Builder confidence in June slid to its lowest level since February 1991 as concerns about subprime mortgage lending and rising prime mortgage rates soured the outlook for recovery, according to an industry index.
The National Association of Home Builders/Wells Fargo Housing Market Index, which measures builder perceptions and expectations for home sales for the next six months, dropped to 28 this month from a reading of 30 in May. An index rating above 50 indicates that more builders view sales conditions as good, while a rating below 50 indicates that more builders view conditions as poor.
“Builders continue to report serious impacts of tighter lending standards on current home sales as well as cancellations, and they continue to trim prices and offer a variety of nonprice incentives to work down sizeable inventory positions,” said NAHB President Brian Catalde in a prepared statement.
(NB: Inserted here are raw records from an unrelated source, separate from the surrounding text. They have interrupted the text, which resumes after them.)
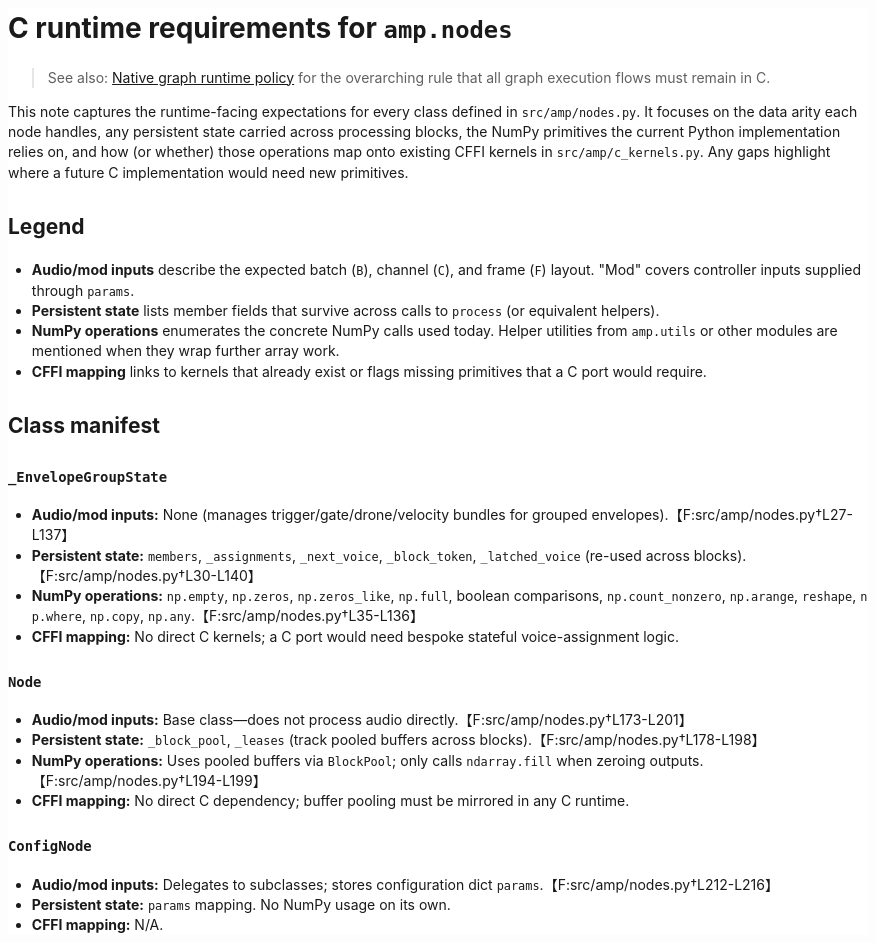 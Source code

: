 # C runtime requirements for `amp.nodes`

> See also: [Native graph runtime policy](policy.md) for the overarching rule
> that all graph execution flows must remain in C.

This note captures the runtime-facing expectations for every class defined in
`src/amp/nodes.py`. It focuses on the data arity each node handles, any
persistent state carried across processing blocks, the NumPy primitives the
current Python implementation relies on, and how (or whether) those operations
map onto existing CFFI kernels in `src/amp/c_kernels.py`. Any gaps highlight
where a future C implementation would need new primitives.

## Legend
- **Audio/mod inputs** describe the expected batch (`B`), channel (`C`), and
  frame (`F`) layout. "Mod" covers controller inputs supplied through `params`.
- **Persistent state** lists member fields that survive across calls to
  `process` (or equivalent helpers).
- **NumPy operations** enumerates the concrete NumPy calls used today. Helper
  utilities from `amp.utils` or other modules are mentioned when they wrap
  further array work.
- **CFFI mapping** links to kernels that already exist or flags missing
  primitives that a C port would require.

## Class manifest

### `_EnvelopeGroupState`
- **Audio/mod inputs:** None (manages trigger/gate/drone/velocity bundles for
  grouped envelopes).【F:src/amp/nodes.py†L27-L137】
- **Persistent state:** `members`, `_assignments`, `_next_voice`,
  `_block_token`, `_latched_voice` (re-used across blocks).【F:src/amp/nodes.py†L30-L140】
- **NumPy operations:** `np.empty`, `np.zeros`, `np.zeros_like`, `np.full`,
  boolean comparisons, `np.count_nonzero`, `np.arange`, `reshape`, `np.where`,
  `np.copy`, `np.any`.【F:src/amp/nodes.py†L35-L136】
- **CFFI mapping:** No direct C kernels; a C port would need bespoke stateful
  voice-assignment logic.

### `Node`
- **Audio/mod inputs:** Base class—does not process audio directly.【F:src/amp/nodes.py†L173-L201】
- **Persistent state:** `_block_pool`, `_leases` (track pooled buffers across
  blocks).【F:src/amp/nodes.py†L178-L198】
- **NumPy operations:** Uses pooled buffers via `BlockPool`; only calls
  `ndarray.fill` when zeroing outputs.【F:src/amp/nodes.py†L194-L199】
- **CFFI mapping:** No direct C dependency; buffer pooling must be mirrored in
  any C runtime.

### `ConfigNode`
- **Audio/mod inputs:** Delegates to subclasses; stores configuration dict
  `params`.【F:src/amp/nodes.py†L212-L216】
- **Persistent state:** `params` mapping. No NumPy usage on its own.
- **CFFI mapping:** N/A.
All three component indexes declined in June, as the index gauging current single-family sales slipped two points to 29; the index gauging sales expectations for the next six months fell two points to 39; and the index gauging traffic of prospective buyers fell one point to 21.
Three out of four U.S. regions posted declines in the HMI this month, with the Midwest down three points to 19, the South off one point to 32 and the West falling five points to 27. The Northeast, however, recorded a three-point gain to 35 following a six-point loss in May.
NAHB Chief Economist David Seiders said in a statement that “home sales most likely will erode somewhat further in the months ahead, and improvements in housing starts probably will not be recorded until early next year. As a result, we expect housing to exert a drag on economic growth during the balance of 2007.”